Journal d’une fille de Harlem : Julius Horwitz

Journal d'une fille de Harlem - Julius Horwitz

Titre : Journal d’une fille de Harlem

Auteur : Julius Horwitz
Édition : Points (2015)
Édition originale : 1971

Résumé :
Mieux qu’un essai, ce Journal révèle l’ordinaire de la vie -misère, racisme, drogue, prostitution, criminalité – dans les ghettos noirs américains.

Le rapprochement avec le Journal d’Anne Frank ne manquera pas d’être fait : pourtant, A. N., jeune Noire de quinze ans qui écrit ces pages, est un personnage fictif.

Julius Horwitz, qui a passé quinze ans dans les services de l’Assistance américaine, l’a imaginée pour prêter sa voix aux centaines d’enfants de Harlem, Watts, Chicago, Washington, qu’il a interviewés et dont les déchirants récits ont servi à composer celui-ci

r160076870Critique :
New-York, dans les années 70. La 104ème rue dans Harlem et personne ne devrai avoir le désir de vivre dans cet chancre, dans cet immeuble merdique juste bon pour les cafards, les punaises et les rats, mais pas pour des humains.

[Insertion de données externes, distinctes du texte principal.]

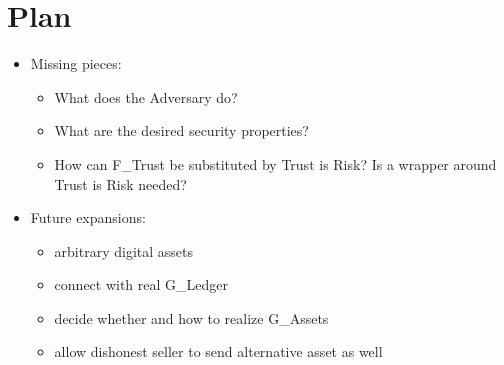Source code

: \section{Plan}
  \begin{itemize}
    \item Missing pieces:
    \begin{itemize}
      \item What does the Adversary do?
      \item What are the desired security properties?
      \item How can F\_Trust be substituted by Trust is Risk? Is a wrapper around Trust is
      Risk needed?
    \end{itemize}
    \item Future expansions:
    \begin{itemize}
      \item arbitrary digital assets
      \item connect with real G\_Ledger
      \item decide whether and how to realize G\_Assets
      \item allow dishonest seller to send alternative asset as well
    \end{itemize}
  \end{itemize}
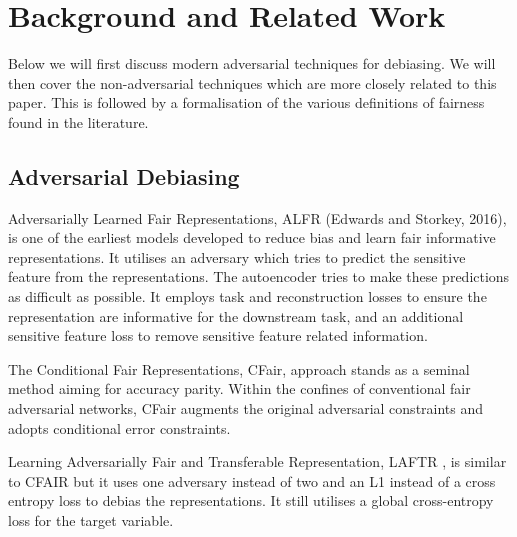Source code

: \section{Background and Related Work}
\label{sec:background}
Below we will first discuss modern adversarial techniques for debiasing. We will then cover the non-adversarial techniques which are more closely related to this paper. This is followed by a formalisation of the various definitions of fairness found in the literature.

\subsection{Adversarial Debiasing}

Adversarially Learned Fair Representations, ALFR (Edwards and Storkey, 2016), is one of the earliest models developed to reduce bias and learn fair informative representations. It utilises an adversary which tries to predict the sensitive feature from the representations. The autoencoder tries to make these predictions as difficult as possible. It employs task and reconstruction losses to ensure the representation are informative for the downstream task, and an additional sensitive feature loss to remove sensitive feature related information.

The Conditional Fair Representations, CFair, approach \cite{zhao2020} stands as a seminal method aiming for accuracy parity. Within the confines of conventional fair adversarial networks, CFair augments the original adversarial constraints and adopts conditional error constraints. 

Learning Adversarially Fair and Transferable Representation, LAFTR \cite{madras2018}, is similar to CFAIR but it uses one adversary instead of two and an L1 instead of a cross entropy loss to debias the representations. It still utilises a global cross-entropy loss for the target variable.


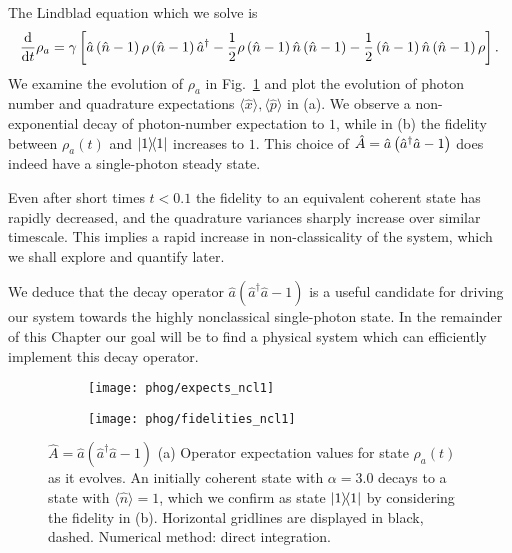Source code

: The Lindblad equation which we solve is
\begin{equation}\label{eqn:phog_ncl_lindblad}
\frac{\mathrm{d}}{\mathrm{d}t} \rho_a = \gamma \left[ \hat{a}\left(\hat{n}-1\right) \rho \left(\hat{n}-1\right)\hat{a}^\dagger - \frac{1}{2} \rho \left(\hat{n}-1\right) \hat{n} \left(\hat{n}-1\right) - \frac{1}{2} \left(\hat{n}-1\right)\hat{n}\left(\hat{n}-1\right) \rho \right].
\end{equation}
We examine the evolution of $\rho_a$ in Fig.~\ref{fig:phog_A_ncl} and plot the evolution of photon number and quadrature expectations $\langle \hat{x}\rangle, \langle \hat{p}\rangle$ in (a). We observe a non-exponential decay of photon-number expectation to $1$,
while in (b) the fidelity between $\rho_a\left(t\right)$ and $\dyad{1}$ increases to $1$. This choice of $\hat{A} = \hat{a}\left(\hat{a}^\dagger \hat{a} - 1\right)$ does indeed have a single-photon steady state. 

Even after short times $t < 0.1$ the fidelity to an equivalent coherent state has rapidly decreased, and the quadrature variances sharply increase over similar timescale. This implies a rapid increase in non-classicality of the system, which we shall explore and quantify later.

We deduce that the decay operator $\hat{a}\left(\hat{a}^\dagger \hat{a} - 1\right)$ is a useful candidate for driving our system towards the highly nonclassical single-photon state. In the remainder of this Chapter our goal will be to find a physical system which can efficiently implement this decay operator.



\begin{figure}[htp]
\captionsetup{width=0.8\linewidth}
\centering
	\begin{subfigure}{0.7\linewidth}
	\centering
	\caption{}
	\texttt{[image: phog/expects\_ncl1]}
	\end{subfigure}
	\begin{subfigure}{0.7\linewidth}
	\centering
	\caption{}
	\texttt{[image: phog/fidelities\_ncl1]}
	\end{subfigure}
\caption{\label{fig:phog_A_ncl}$\hat{A} = \hat{a}\left(\hat{a}^\dagger \hat{a} - 1\right)$ (a) Operator expectation values for state $\rho_a\left(t\right)$ as it evolves. An initially coherent state with $\alpha=3.0$ decays to a state with $\langle \hat{n}\rangle=1$, which we confirm as state $\dyad{1}$ by considering the fidelity in (b). Horizontal gridlines are displayed in black, dashed. Numerical method: direct integration.}
\end{figure}

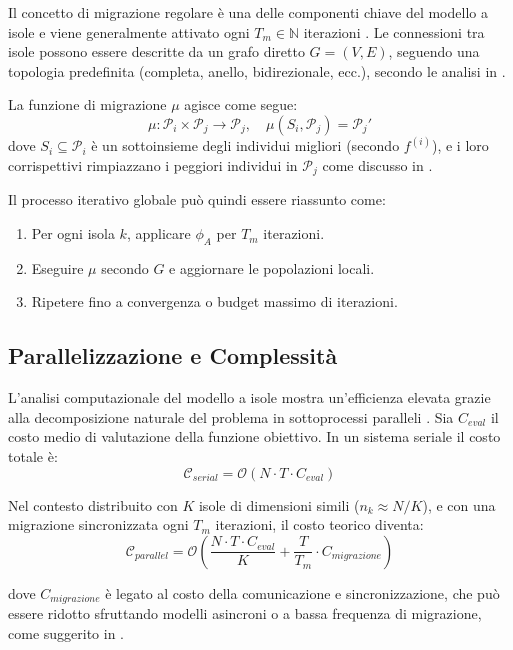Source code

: \documentclass{article}
\begin{document}
Il concetto di migrazione regolare è una delle componenti chiave del modello a isole e viene 
generalmente attivato ogni $T_m \in \mathbb{N}$ iterazioni \cite{tomassini2005spatially}. 
Le connessioni tra isole possono essere descritte da un grafo diretto $G = (V, E)$, seguendo una 
topologia predefinita (completa, anello, bidirezionale, ecc.), secondo le analisi in \cite{cantupaz1998survey}.

La funzione di migrazione $\mu$ agisce come segue:
\[
\mu: \mathcal{P}_i \times \mathcal{P}_j \rightarrow \mathcal{P}_j, \quad \mu(S_i, \mathcal{P}_j) = \mathcal{P}_j'
\]
dove $S_i \subseteq \mathcal{P}_i$ è un sottoinsieme degli individui migliori (secondo $f^{(i)}$), e i loro corrispettivi rimpiazzano i peggiori individui in $\mathcal{P}_j$ come discusso in \cite{alba2002parallelism}.

Il processo iterativo globale può quindi essere riassunto come:

\begin{enumerate}
    \item Per ogni isola $k$, applicare $\phi_A$ per $T_m$ iterazioni.
    \item Eseguire $\mu$ secondo $G$ e aggiornare le popolazioni locali.
    \item Ripetere fino a convergenza o budget massimo di iterazioni.
\end{enumerate}

\subsection{Parallelizzazione e Complessità}

L'analisi computazionale del modello a isole mostra un'efficienza elevata grazie alla decomposizione 
naturale del problema in sottoprocessi paralleli \cite{alba2005parallel}. Sia $C_{eval}$ il costo medio 
di valutazione della funzione obiettivo. In un sistema seriale il costo totale è:
\[
\mathcal{C}_{serial} = \mathcal{O}(N \cdot T \cdot C_{eval})
\]

Nel contesto distribuito con $K$ isole di dimensioni simili ($n_k \approx N/K$), e con una migrazione 
sincronizzata ogni $T_m$ iterazioni, il costo teorico diventa:
\[
\mathcal{C}_{parallel} = \mathcal{O}\left(\frac{N \cdot T \cdot C_{eval}}{K} + \frac{T}{T_m} \cdot C_{migrazione}\right)
\]

dove $C_{migrazione}$ è legato al costo della comunicazione e sincronizzazione, che può essere ridotto 
sfruttando modelli asincroni o a bassa frequenza di migrazione, come suggerito in \cite{cantupaz1998survey}.
\end{document}
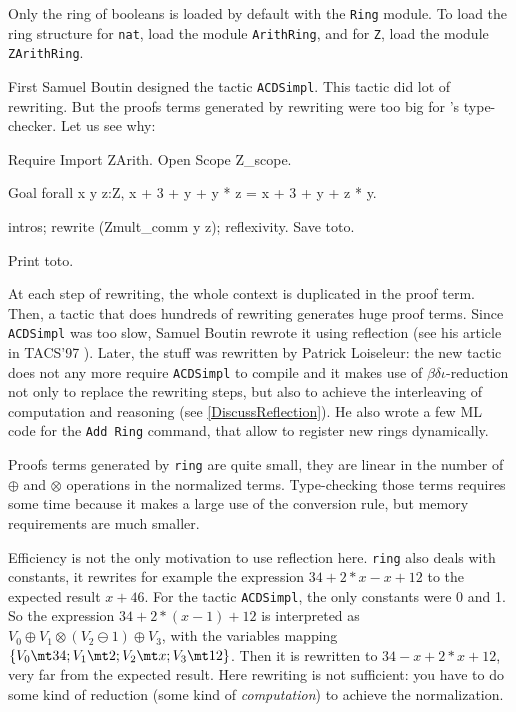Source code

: \Warning Only the ring of booleans is loaded by default with the
\texttt{Ring} module. To load the ring structure for \texttt{nat},
load the module \texttt{ArithRing}, and for \texttt{Z},
load the module \texttt{ZArithRing}.


First Samuel Boutin designed the tactic \texttt{ACDSimpl}. 
This tactic did lot of rewriting. But the proofs
terms generated by rewriting were too big for \Coq's type-checker.
Let us see why:

\begin{coq_eval}
Require Import ZArith.
Open Scope Z_scope.
\end{coq_eval}
\begin{coq_example}
Goal forall x y z:Z, x + 3 + y + y * z = x + 3 + y + z * y.
\end{coq_example}
\begin{coq_example*}
intros; rewrite (Zmult_comm y z); reflexivity.
Save toto.
\end{coq_example*}
\begin{coq_example}
Print  toto.
\end{coq_example}

At each step of rewriting, the whole context is duplicated in the proof
term. Then, a tactic that does hundreds of rewriting generates huge proof
terms. Since \texttt{ACDSimpl} was too slow, Samuel Boutin rewrote it
using reflection (see his article in TACS'97 \cite{Bou97}). Later, the
stuff was rewritten by Patrick
Loiseleur: the new tactic does not any more require \texttt{ACDSimpl}
to compile and it makes use of $\beta\delta\iota$-reduction 
not only to replace the rewriting steps, but also to achieve the
interleaving of computation and 
reasoning (see \ref{DiscussReflection}). He also wrote a
few ML code for the \texttt{Add Ring} command, that allow to register
new rings dynamically.

Proofs terms generated by \texttt{ring} are quite small, they are
linear in the number of $\oplus$ and $\otimes$ operations in the
normalized terms. Type-checking those terms requires some time because it
makes a large use of the conversion rule, but
memory requirements are much smaller. 

\label{DiscussReflection}

Efficiency is not the only motivation to use reflection
here. \texttt{ring} also deals with constants, it rewrites for example the
expression $34 + 2*x -x + 12$ to the expected result $x + 46$. For the
tactic \texttt{ACDSimpl}, the only constants were 0 and 1. So the
expression $34 + 2*(x - 1) + 12$ is interpreted as 
$V_0 \oplus V_1 \otimes (V_2 \ominus 1) \oplus V_3$, 
with the variables mapping 
$\{V_0 \mt 34; V_1 \mt 2; V_2 \mt x; V_3 \mt 12 \}$. Then it is
rewritten to $34 - x + 2*x + 12$, very far from the expected
result. Here rewriting is not sufficient: you have to do some kind of
reduction (some kind of \textit{computation}) to achieve the
normalization.

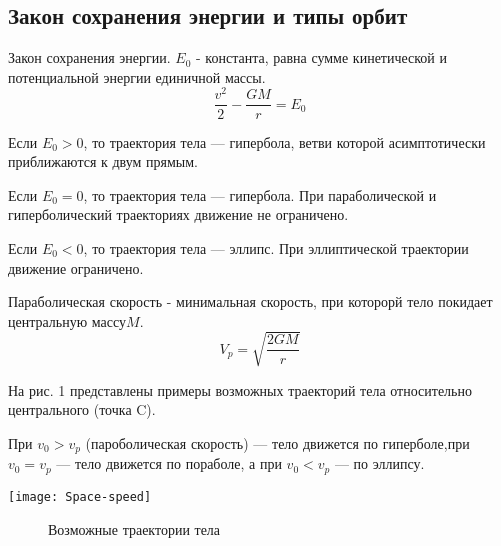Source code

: \subsection{Закон сохранения энергии и типы орбит}
Закон сохранения энергии. $E_0$ - константа, равна сумме кинетической и потенциальной энергии единичной массы.$$\frac{v^2}{2}-\frac{GM}{r}=E_0$$

Если $E_0>0$, то траектория тела --- гипербола, ветви которой асимптотически приближаются к двум прямым.

Если $E_0=0$, то траектория тела --- гипербола. При параболической и гиперболический траекториях движение не ограничено.

Если $E_0<0$, то траектория тела --- эллипс. При эллиптической траектории движение ограничено.

Параболическая скорость - минимальная скорость, при которорй тело покидает центральную массу$M$.$$V_p=\sqrt{\frac{2GM}{r}}$$

На рис. 1 представлены примеры возможных траекторий тела относительно центрального (точка C).

При $v_0>v_p$ (пароболическая скорость) --- тело движется по гиперболе,при $v_0=v_p$ --- тело движется по пораболе, а при $v_0<v_p$ --- по эллипсу.
\begin{center}
\texttt{[image: Space-speed]}
\begin{figure}[h!]
\caption{ Возможные траектории тела}
\end{figure}
\end{center}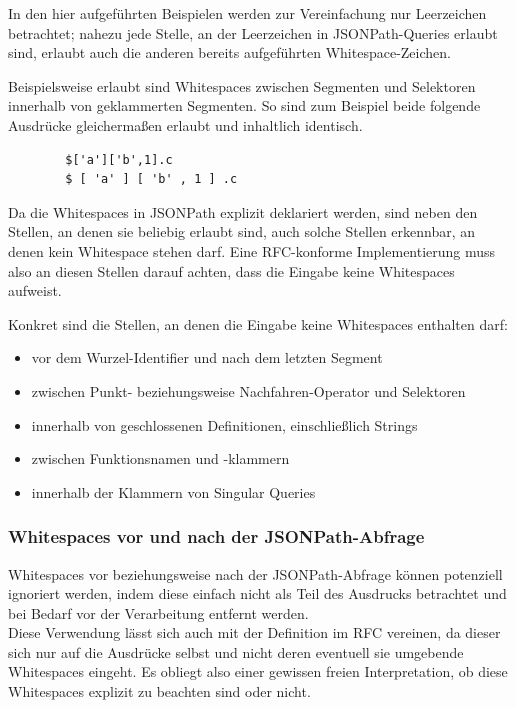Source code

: \documentclass[oneside]{ausarbeitung}
\begin{document}
	In den hier aufgeführten Beispielen werden zur Vereinfachung nur Leerzeichen betrachtet; nahezu jede Stelle, an der Leerzeichen in JSONPath-Queries erlaubt sind, erlaubt auch die anderen bereits aufgeführten Whitespace-Zeichen.
	
	Beispielsweise erlaubt sind Whitespaces zwischen Segmenten und Selektoren innerhalb von geklammerten Segmenten. So sind zum Beispiel beide folgende Ausdrücke gleichermaßen erlaubt und inhaltlich identisch.
	
	\begin{lstlisting}
		$['a']['b',1].c
		$ [ 'a' ] [ 'b' , 1 ] .c
	\end{lstlisting}
		
	Da die Whitespaces in JSONPath explizit deklariert werden, sind neben den Stellen, an denen sie beliebig erlaubt sind, auch solche Stellen erkennbar, an denen kein Whitespace stehen darf. Eine RFC-konforme Implementierung muss also an diesen Stellen darauf achten, dass die Eingabe keine Whitespaces aufweist. 
	
	Konkret sind die Stellen, an denen die Eingabe keine Whitespaces enthalten darf:
	
	\begin{itemize}
		\item vor dem Wurzel-Identifier und nach dem letzten Segment
		\item zwischen Punkt- beziehungsweise Nachfahren-Operator und Selektoren
		\item innerhalb von geschlossenen Definitionen, einschließlich Strings
		\item zwischen Funktionsnamen und -klammern
		\item innerhalb der Klammern von Singular Queries
	\end{itemize}
	
	
	
	\subsubsection{Whitespaces vor und nach der JSONPath-Abfrage}
	
	Whitespaces vor beziehungsweise nach der JSONPath-Abfrage können potenziell ignoriert werden, indem diese einfach nicht als Teil des Ausdrucks betrachtet und bei Bedarf vor der Verarbeitung entfernt werden. \\
	Diese Verwendung lässt sich auch mit der Definition im RFC vereinen, da dieser sich nur auf die Ausdrücke selbst und nicht deren eventuell sie umgebende Whitespaces eingeht. Es obliegt also einer gewissen freien Interpretation, ob diese Whitespaces explizit zu beachten sind oder nicht. 
	
\end{document}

Pourtant, ils sont nombreux à s’y entasser, mais c’est surtout des femmes célibataires avec des tas de marmots dont chacun est issu d’une paire de couilles différentes.

Oui, ces enfants n’ont pas de pères, ici, les hommes ont la trouille d’être père. Ils savent juste baiser des femmes, des filles, les violer, mais assumer, oh mon dieu non !

Je pensais avoir lu assez bien de romans parlant de la misère sociale, humaine, je pensais avoir déjà touché le fond depuis longtemps (en littérature), surtout après la lecture de « Rafael, derniers jours » et je constate, pour mon plus grand effroi, que non, on peut encore aller plus bas que bas.

Les habitants de cet immeuble sont tous à l’Assistance et c’est un cercle vicieux puisqu’ils y sont souvent depuis au moins deux générations et que les filles ne songent qu’à une chose : tomber enceinte, avoir un enfant et ainsi posséder un dossier à l’Assistance et recevoir de l’argent.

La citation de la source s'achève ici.